Member of the Tennessee House of Representatives from the 82nd district
- Incumbent
- Assumed office January 8, 2019
- Preceded by: Craig Fitzhugh

Personal details
- Born: July 5, 1972 (age 54)
- Party: Republican
- Spouse: Dawn Hurt
- Children: 5
- Education: Lambuth University (BS)
- Website: House website Campaign website

= Chris Hurt =

American politician

Chris Hurt (born July 5, 1972) is an American politician. A Republican, he represents District 82, which contains parts of Lauderdale, Haywood, and Crockett counties, in the Tennessee House of Representatives.

==Biography==
Chris Hurt attended Halls High School in Halls, Tennessee, and received a Bachelor of Science from Lambuth University. He was a teacher and the head football coach at Halls High School from 2000 to 2014. He is also a real estate broker.

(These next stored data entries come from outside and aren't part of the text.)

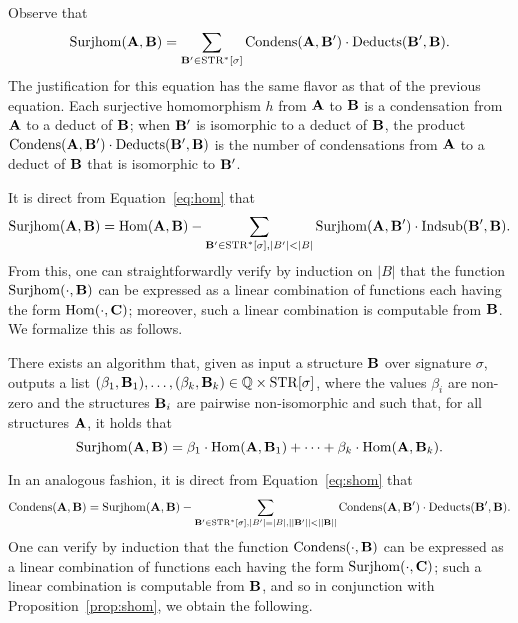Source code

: \documentclass[11pt]{article}
\begin{document}
Observe that 
\begin{equation}
\label{eq:shom}
\mathrm{Surjhom}(\mathbf{A},\mathbf{B}) = 
\sum_{\mathbf{B}' \in \mathrm{STR}^*[\sigma]}
\mathrm{Condens}(\mathbf{A},\mathbf{B}') \cdot \mathrm{Deducts}(\mathbf{B}', \mathbf{B}).
\end{equation}
The justification for this equation has the same flavor as
that of the previous equation.  
Each surjective homomorphism $h$ from $\mathbf{A}$ to $\mathbf{B}$
is a condensation from $\mathbf{A}$ to a deduct of $\mathbf{B}$;
when $\mathbf{B}'$ is isomorphic to a deduct of $\mathbf{B}$,
the product $\mathrm{Condens}(\mathbf{A},\mathbf{B}') \cdot \mathrm{Deducts}(\mathbf{B}', \mathbf{B})$
is the number of condensations from $\mathbf{A}$ to 
a deduct of $\mathbf{B}$ that is isomorphic to $\mathbf{B}'$.

It is direct from Equation~\ref{eq:hom}
that 
\begin{equation}
\label{eq:shom-new}
\mathrm{Surjhom}(\mathbf{A},\mathbf{B}) = \mathrm{Hom}(\mathbf{A},\mathbf{B}) - 
\sum_{\mathbf{B}' \in \mathrm{STR}^*[\sigma], |B'| < |B|} 
\mathrm{Surjhom}(\mathbf{A},\mathbf{B}') \cdot \mathrm{Indsub}(\mathbf{B}',\mathbf{B}).
\end{equation}
From this, one can straightforwardly verify by induction on $|B|$
that the function $\mathrm{Surjhom}(\cdot,\mathbf{B})$
can be expressed as a linear combination of functions
each having the form
$\mathrm{Hom}(\cdot,\mathbf{C})$; moreover, such a linear combination is
computable from $\mathbf{B}$.  We formalize this as follows.

\begin{prop}
\label{prop:shom}
There exists an algorithm that,
given as input a structure $\mathbf{B}$ over signature $\sigma$,
outputs a list 
$(\beta_1,\mathbf{B}_1),\ldots,(\beta_k,\mathbf{B}_k) \in \mathbb{Q} \times \mathrm{STR}[\sigma]$,
where the 
values $\beta_i$ are non-zero
and the structures
$\mathbf{B}_i$ are pairwise non-isomorphic and
such that, for all structures $\mathbf{A}$, it holds that
$$\mathrm{Surjhom}(\mathbf{A},\mathbf{B}) = 
\beta_1 \cdot \mathrm{Hom}(\mathbf{A},\mathbf{B}_1)
+ \cdots + 
\beta_k \cdot \mathrm{Hom}(\mathbf{A},\mathbf{B}_k).$$
\end{prop}

In an analogous fashion,
it is direct from Equation~\ref{eq:shom}
that
\begin{equation}
\label{eq:condens-new}
\mathrm{Condens}(\mathbf{A},\mathbf{B}) = \mathrm{Surjhom}(\mathbf{A},\mathbf{B}) -
\sum_{\mathbf{B}' \in \mathrm{STR}^*[\sigma], |B'| = |B|, ||\mathbf{B}'|| < ||\mathbf{B}||}
\mathrm{Condens}(\mathbf{A},\mathbf{B}') \cdot \mathrm{Deducts}(\mathbf{B}', \mathbf{B}).
\end{equation}
One can verify by induction that the function $\mathrm{Condens}(\cdot,\mathbf{B})$
can be expressed as a linear combination of functions each having the form
$\mathrm{Surjhom}(\cdot,\mathbf{C})$; such a linear combination is computable from
$\mathbf{B}$, and so in conjunction with Proposition~\ref{prop:shom},
we obtain the following.
\end{document}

Hurt was first elected to the Tennessee House of Representatives in 2018. He serves on the Commerce Committee, Business Subcommittee, Education Committee, Higher Education Subcommittee, Transportation Committee, and Infrastructure Subcommittee.

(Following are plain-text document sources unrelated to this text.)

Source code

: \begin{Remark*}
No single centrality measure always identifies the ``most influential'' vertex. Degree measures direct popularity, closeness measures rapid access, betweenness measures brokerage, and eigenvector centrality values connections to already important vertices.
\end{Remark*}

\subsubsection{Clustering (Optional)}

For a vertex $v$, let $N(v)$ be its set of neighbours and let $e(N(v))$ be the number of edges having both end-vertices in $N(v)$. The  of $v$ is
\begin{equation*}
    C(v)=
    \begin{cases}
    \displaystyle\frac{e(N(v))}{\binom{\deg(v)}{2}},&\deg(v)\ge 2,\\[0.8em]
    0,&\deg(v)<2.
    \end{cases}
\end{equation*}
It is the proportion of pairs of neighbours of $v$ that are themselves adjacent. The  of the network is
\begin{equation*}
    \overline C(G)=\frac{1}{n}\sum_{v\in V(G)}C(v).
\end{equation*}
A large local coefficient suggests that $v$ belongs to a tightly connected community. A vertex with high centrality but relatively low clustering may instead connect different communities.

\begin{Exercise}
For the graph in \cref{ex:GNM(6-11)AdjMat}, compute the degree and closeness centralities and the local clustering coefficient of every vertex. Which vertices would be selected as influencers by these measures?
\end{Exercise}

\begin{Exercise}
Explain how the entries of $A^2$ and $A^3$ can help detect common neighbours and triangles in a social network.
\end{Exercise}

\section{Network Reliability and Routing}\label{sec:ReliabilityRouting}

In 2023, Hurt supported a resolution to expel three Democratic lawmakers from the legislature for violating decorum rules. The expulsion was widely characterized as unprecedented.

==Political positions==
Hurt self-identifies as a conservative Republican. He self identifies as "100% pro-life". He opposes same-sex marriage, and supports gun rights. He opposes illegal immigration and sanctuary cities.

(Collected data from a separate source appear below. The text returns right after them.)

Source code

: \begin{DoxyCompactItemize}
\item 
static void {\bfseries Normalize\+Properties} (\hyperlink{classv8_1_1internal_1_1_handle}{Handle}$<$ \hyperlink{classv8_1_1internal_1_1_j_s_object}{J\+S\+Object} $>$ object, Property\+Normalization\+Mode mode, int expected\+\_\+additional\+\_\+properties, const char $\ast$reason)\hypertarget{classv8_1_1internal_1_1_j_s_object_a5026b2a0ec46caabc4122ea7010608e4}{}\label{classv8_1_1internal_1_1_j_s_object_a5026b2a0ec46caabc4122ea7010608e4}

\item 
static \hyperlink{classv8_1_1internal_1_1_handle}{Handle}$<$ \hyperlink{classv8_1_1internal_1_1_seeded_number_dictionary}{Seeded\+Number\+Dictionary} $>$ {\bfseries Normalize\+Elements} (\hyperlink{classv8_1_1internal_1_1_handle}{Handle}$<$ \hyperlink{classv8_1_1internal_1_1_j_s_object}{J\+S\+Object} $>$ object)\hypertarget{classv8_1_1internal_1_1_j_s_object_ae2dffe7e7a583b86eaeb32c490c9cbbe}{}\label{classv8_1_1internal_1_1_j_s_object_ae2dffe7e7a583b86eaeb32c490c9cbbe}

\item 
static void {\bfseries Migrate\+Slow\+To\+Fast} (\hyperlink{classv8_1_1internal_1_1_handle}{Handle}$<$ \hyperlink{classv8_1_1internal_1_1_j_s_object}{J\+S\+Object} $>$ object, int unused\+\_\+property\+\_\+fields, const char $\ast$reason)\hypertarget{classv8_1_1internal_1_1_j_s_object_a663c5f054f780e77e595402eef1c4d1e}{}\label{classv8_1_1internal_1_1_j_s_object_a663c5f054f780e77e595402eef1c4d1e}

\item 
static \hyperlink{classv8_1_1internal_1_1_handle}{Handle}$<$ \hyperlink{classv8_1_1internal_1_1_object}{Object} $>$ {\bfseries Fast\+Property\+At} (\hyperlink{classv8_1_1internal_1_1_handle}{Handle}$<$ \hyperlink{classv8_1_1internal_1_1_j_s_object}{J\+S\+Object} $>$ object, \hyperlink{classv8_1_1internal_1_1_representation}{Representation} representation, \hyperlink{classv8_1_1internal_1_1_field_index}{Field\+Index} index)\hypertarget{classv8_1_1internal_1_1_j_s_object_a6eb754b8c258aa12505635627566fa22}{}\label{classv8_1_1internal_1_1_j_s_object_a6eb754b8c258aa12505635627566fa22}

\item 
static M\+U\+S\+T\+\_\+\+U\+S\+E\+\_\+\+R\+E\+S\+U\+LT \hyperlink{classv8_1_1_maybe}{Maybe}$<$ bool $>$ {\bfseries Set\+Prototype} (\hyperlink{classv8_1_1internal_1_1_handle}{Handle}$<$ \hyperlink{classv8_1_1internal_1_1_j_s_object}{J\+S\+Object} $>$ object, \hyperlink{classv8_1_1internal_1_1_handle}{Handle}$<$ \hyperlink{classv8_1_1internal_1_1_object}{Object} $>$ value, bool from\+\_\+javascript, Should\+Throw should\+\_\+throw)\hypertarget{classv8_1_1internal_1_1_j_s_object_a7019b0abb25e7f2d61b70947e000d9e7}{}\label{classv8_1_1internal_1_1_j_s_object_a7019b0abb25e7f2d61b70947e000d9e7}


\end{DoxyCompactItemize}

In February 2022, Hurt introduced a bill, HB 254, that would designate "a person who has been issued an enhanced handgun carry permit" as a member of law enforcement. A similar bill, SB 2523, was introduced in the state senate by Joey Hensley. A Hensley spokesperson said the bill would only allow someone to carry a gun where the police can. The Tennessee State Lodge for the Fraternal Order of Police said that it is "adamantly opposed" to the bill.

==Personal life==
Hurt is married to Dawn Hurt, and they have five children. He attends First Baptist Church in Halls.